Where do they want to go?

It's quite peculiar, from a pro-union point of view, to accept that your nation is involved in a process to which you are unwilling or unable to describe the destination.

Could it be that there is no destination in their minds?

Is their vision of a process one that is knee-jerk in nature? One that gives as little as possible and only when the political circumstances demand.

It was Tony Blair who said "power devolved, is power retained."

Not only is independence an articulation of self-empowerment, the purest form of democratic expression, it is also the logical progression of the devolution journey.

There is no predetermined destination, of course.

The most exciting aspect of your national conversation for me, as an outsider looking in, has been the excitement and the engagement the conversation itself has created.

Town halls full.

People in shopping centres, in pubs and on social media wanting to engage.

This process and the conversation it has generated has reinvigorated democracy in Scotland.

That's what it looks like from outside anyway.

Scottish people will themselves decide on the 18th of September, the outcome of this national conversation.

That outcome is in the hands of the people.

It's been argued by some that Scotland’s decision to become independent would in some way be an abandonment of the peoples in the rest of these islands.

The inference is that a yes vote would be a selfish act, contrary to a spirit of solidarity.

That it would confine the rest of us – especially working people to decades of unabated Tory rule.

I have to tackle this point head on. It is simply wrong to say that Scottish votes will save us from Tory rule.

Wales and Scotland both voted Labour at the last UK general election, but that made no difference.

Both our countries are enduring a government in London that has no mandate from our people.

I'm as keen as anyone to be freed of the shackles of Tory rule, but to argue that we should all endure it together, whether we voted for it or not...

that for some reason, solidarity has to equate to collective suffering is to argue for a position that is both perverse and illogical.

To those who argue that solidarity can only be expressed through the collective suffering of all of the peoples of these islands, then surely the logical conclusion is that they should be arguing for an end to the devolution of education and health.

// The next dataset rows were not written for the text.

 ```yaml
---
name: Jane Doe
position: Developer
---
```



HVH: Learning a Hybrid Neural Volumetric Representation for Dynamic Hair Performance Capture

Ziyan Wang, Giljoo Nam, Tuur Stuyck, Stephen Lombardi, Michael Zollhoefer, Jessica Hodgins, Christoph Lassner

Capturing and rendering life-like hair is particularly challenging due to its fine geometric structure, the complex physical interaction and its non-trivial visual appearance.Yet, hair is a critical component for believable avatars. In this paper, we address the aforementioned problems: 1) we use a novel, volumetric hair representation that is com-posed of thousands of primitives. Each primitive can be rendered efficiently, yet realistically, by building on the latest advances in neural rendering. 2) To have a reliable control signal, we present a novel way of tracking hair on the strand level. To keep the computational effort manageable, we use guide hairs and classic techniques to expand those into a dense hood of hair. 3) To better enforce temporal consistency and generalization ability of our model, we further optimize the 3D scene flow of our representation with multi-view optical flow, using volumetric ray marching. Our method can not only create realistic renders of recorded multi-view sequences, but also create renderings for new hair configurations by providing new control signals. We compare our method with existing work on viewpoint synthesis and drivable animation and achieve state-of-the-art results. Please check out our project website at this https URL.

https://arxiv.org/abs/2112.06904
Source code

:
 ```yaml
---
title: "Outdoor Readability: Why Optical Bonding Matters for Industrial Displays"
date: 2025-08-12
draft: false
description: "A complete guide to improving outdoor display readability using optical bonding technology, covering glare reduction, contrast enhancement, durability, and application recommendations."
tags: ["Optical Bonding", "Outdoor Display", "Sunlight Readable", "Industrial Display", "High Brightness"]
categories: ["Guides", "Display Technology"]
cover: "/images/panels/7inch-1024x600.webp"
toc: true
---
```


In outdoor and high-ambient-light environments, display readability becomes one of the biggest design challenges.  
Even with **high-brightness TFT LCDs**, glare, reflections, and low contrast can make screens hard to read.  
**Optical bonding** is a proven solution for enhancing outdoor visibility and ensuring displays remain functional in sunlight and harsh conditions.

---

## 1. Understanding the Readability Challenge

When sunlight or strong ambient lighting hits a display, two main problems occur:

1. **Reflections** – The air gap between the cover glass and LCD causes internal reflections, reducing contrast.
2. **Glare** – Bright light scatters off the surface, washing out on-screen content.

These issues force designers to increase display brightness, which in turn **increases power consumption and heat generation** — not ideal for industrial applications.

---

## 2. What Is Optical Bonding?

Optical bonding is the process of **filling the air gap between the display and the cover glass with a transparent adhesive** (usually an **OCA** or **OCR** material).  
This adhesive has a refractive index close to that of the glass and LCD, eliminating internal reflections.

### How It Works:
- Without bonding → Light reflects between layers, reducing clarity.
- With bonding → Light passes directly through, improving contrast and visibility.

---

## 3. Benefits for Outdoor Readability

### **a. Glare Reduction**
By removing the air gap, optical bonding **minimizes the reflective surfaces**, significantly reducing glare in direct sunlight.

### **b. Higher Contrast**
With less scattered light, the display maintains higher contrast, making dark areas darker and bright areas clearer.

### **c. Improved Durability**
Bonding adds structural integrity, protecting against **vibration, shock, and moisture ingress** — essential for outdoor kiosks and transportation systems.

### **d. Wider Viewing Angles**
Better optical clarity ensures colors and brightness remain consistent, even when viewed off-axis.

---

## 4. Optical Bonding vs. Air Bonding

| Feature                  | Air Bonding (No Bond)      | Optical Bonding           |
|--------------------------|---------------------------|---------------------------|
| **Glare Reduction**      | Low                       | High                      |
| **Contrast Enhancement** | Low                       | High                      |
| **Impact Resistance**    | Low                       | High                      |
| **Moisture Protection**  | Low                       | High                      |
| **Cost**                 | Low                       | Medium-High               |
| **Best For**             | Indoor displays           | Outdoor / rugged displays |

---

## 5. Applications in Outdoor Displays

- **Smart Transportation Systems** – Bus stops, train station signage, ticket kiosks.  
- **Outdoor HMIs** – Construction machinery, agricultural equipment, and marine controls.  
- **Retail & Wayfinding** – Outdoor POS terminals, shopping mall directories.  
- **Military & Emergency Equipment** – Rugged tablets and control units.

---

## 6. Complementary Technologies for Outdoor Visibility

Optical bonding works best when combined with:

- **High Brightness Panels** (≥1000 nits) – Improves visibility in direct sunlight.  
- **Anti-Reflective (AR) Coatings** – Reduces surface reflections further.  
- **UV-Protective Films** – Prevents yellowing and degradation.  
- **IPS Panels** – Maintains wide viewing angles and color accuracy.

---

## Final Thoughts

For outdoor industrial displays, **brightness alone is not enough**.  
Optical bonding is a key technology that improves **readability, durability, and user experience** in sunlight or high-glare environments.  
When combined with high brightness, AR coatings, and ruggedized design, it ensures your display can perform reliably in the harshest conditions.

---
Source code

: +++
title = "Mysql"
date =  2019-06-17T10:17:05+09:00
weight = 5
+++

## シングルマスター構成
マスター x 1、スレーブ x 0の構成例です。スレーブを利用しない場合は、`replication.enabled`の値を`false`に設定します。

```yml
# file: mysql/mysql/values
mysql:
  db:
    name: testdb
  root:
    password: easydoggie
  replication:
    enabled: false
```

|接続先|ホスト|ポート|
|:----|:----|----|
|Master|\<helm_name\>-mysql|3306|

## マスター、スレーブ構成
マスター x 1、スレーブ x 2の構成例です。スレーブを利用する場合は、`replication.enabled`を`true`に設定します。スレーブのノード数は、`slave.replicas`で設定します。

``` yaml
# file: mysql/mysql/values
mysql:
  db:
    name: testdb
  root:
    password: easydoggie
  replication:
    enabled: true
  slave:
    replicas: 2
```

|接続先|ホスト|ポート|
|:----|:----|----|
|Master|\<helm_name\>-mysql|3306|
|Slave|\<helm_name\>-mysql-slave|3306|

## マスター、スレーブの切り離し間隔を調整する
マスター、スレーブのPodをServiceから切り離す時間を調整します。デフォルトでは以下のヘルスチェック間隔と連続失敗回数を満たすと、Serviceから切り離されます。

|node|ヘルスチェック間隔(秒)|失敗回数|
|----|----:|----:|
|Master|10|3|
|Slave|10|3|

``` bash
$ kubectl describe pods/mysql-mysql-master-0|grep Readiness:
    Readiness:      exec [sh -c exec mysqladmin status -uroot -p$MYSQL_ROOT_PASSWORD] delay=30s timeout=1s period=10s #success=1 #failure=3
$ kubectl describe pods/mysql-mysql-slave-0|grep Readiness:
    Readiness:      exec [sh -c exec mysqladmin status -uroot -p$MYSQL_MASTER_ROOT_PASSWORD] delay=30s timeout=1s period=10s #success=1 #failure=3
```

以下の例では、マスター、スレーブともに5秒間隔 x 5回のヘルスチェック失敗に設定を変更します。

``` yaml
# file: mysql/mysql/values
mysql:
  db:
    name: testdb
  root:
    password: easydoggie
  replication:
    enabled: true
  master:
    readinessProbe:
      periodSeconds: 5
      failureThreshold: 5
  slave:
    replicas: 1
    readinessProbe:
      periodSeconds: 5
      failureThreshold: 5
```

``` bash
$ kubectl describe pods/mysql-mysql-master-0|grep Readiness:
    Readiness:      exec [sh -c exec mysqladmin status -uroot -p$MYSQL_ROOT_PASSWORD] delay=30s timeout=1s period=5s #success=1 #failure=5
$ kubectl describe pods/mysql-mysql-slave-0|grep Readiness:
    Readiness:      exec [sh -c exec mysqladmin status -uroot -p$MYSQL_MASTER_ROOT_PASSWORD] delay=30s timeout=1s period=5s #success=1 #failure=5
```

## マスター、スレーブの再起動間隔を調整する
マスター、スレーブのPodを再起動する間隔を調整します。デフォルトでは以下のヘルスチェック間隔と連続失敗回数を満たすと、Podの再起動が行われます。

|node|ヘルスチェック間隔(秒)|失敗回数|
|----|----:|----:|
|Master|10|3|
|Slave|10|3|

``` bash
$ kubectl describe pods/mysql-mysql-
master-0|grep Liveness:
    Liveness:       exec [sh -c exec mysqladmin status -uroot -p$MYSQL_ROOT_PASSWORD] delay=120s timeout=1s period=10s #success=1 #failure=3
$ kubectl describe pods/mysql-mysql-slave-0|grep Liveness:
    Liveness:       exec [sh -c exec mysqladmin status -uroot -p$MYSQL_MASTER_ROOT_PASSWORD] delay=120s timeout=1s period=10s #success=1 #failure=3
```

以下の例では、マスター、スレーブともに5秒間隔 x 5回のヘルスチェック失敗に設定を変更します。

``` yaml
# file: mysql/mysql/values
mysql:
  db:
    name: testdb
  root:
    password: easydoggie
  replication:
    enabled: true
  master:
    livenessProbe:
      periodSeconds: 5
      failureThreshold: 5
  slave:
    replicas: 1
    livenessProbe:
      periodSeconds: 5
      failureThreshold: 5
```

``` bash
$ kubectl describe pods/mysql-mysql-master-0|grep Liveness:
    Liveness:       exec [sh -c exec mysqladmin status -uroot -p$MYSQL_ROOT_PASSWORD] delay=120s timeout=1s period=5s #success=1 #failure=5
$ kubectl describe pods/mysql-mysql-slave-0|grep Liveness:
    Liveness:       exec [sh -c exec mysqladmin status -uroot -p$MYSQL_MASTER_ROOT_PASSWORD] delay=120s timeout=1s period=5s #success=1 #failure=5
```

Should not Scots and Welsh students have to endure £9,000 a year tuition fees as an act of solidarity with the people of England?

Should not Scots and Welsh patients have to accept the privatisation and the break up of their health services as an act of solidarity?

Of course not.

Collective suffering, disguised as solidarity, is a cynical ploy on the part of the No Campaign.

Solidarity through uniformity of policy is no solidarity at all.

And the ‘no’ camp know that.

An attempt at guilting Scots that I’m sure will back fire.

For those of us on the left, solidarity with others, of course is a central part of our political paradigm.

And I believe the best way for Scots to show solidarity with the rest of us is through voting ‘yes’.

Because a yes vote here will usher in a new period of solidarity through divergence.

On the face of it that might appear as a contradiction.

But let me outline how solidarity through divergence can work and how it has, in some respects, already begun.

The United Kingdom is an unbalanced state.

We know that from every single economic indicator.

Average wages.

House prices.

GVA per head.

Unemployment levels.

On every indicator, the London city-state bears almost no resemblance to the rest of the UK.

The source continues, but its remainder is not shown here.